## [Exercise instructions]
Using the records underneath, tally the lines where the word "quelques" appears and please give only the count.

## [Recorded data]
· · · ·
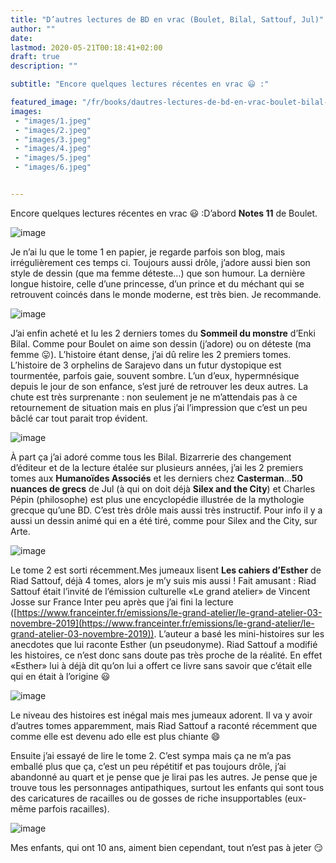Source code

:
 ```yaml
---
title: "D’autres lectures de BD en vrac (Boulet, Bilal, Sattouf, Jul)"
author: ""
date: 
lastmod: 2020-05-21T00:18:41+02:00
draft: true
description: ""

subtitle: "Encore quelques lectures récentes en vrac 😃 :"

featured_image: "/fr/books/dautres-lectures-de-bd-en-vrac-boulet-bilal-sattouf-jul/images/1.jpeg" 
images:
 - "images/1.jpeg"
 - "images/2.jpeg"
 - "images/3.jpeg"
 - "images/4.jpeg"
 - "images/5.jpeg"
 - "images/6.jpeg"


---
```


Encore quelques lectures récentes en vrac 😃 :D’abord **Notes 11** de Boulet. 




![image](images/1.jpeg#layoutTextWidth)



Je n’ai lu que le tome 1 en papier, je regarde parfois son blog, mais irrégulièrement ces temps ci. Toujours aussi drôle, j’adore aussi bien son style de dessin (que ma femme déteste…) que son humour. La dernière longue histoire, celle d’une princesse, d’un prince et du méchant qui se retrouvent coincés dans le monde moderne, est très bien. Je recommande.




![image](images/2.jpeg#layoutTextWidth)

J’ai enfin acheté et lu les 2 derniers tomes du **Sommeil du monstre** d’Enki Bilal. Comme pour Boulet on aime son dessin (j’adore) ou on déteste (ma femme 😛). L’histoire étant dense, j’ai dû relire les 2 premiers tomes. L’histoire de 3 orphelins de Sarajevo dans un futur dystopique est tourmentée, parfois gaie, souvent sombre. L’un d’eux, hypermnésique depuis le jour de son enfance, s’est juré de retrouver les deux autres. La chute est très surprenante : non seulement je ne m’attendais pas à ce retournement de situation mais en plus j’ai l’impression que c’est un peu bâclé car tout parait trop évident.




![image](images/3.jpeg#layoutTextWidth)



À part ça j’ai adoré comme tous les Bilal. Bizarrerie des changement d’éditeur et de la lecture étalée sur plusieurs années, j’ai les 2 premiers tomes aux **Humanoïdes Associés** et les derniers chez **Casterman**…**50 nuances de grecs** de Jul (à qui on doit déjà **Silex and the City**) et Charles Pépin (philosophe) est plus une encyclopédie illustrée de la mythologie grecque qu’une BD. C’est très drôle mais aussi très instructif. Pour info il y a aussi un dessin animé qui en a été tiré, comme pour Silex and the City, sur Arte. 




![image](images/4.jpeg#layoutTextWidth)



Le tome 2 est sorti récemment.Mes jumeaux lisent **Les cahiers d’Esther** de Riad Sattouf, déjà 4 tomes, alors je m’y suis mis aussi ! Fait amusant : Riad Sattouf était l’invité de l’émission culturelle «Le grand atelier» de Vincent Josse sur France Inter peu après que j’ai fini la lecture ([https://www.franceinter.fr/emissions/le-grand-atelier/le-grand-atelier-03-novembre-2019](https://www.franceinter.fr/emissions/le-grand-atelier/le-grand-atelier-03-novembre-2019)). L’auteur a basé les mini-histoires sur les anecdotes que lui raconte Esther (un pseudonyme). Riad Sattouf a modifié les histoires, ce n’est donc sans doute pas très proche de la réalité. En effet «Esther» lui à déjà dit qu’on lui a offert ce livre sans savoir que c’était elle qui en était à l’origine 😃




![image](images/5.jpeg#layoutTextWidth)



Le niveau des histoires est inégal mais mes jumeaux adorent. Il va y avoir d’autres tomes apparemment, mais Riad Sattouf a raconté récemment que comme elle est devenu ado elle est plus chiante 😄

Ensuite j’ai essayé de lire le tome 2. C’est sympa mais ça ne m’a pas emballé plus que ça, c’est un peu répétitif et pas toujours drôle, j’ai abandonné au quart et je pense que je lirai pas les autres. Je pense que je trouve tous les personnages antipathiques, surtout les enfants qui sont tous des caricatures de racailles ou de gosses de riche insupportables (eux-même parfois racailles).




![image](images/6.jpeg#layoutTextWidth)



Mes enfants, qui ont 10 ans, aiment bien cependant, tout n’est pas à jeter 😏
· · · ·
## [Exercise answer]
2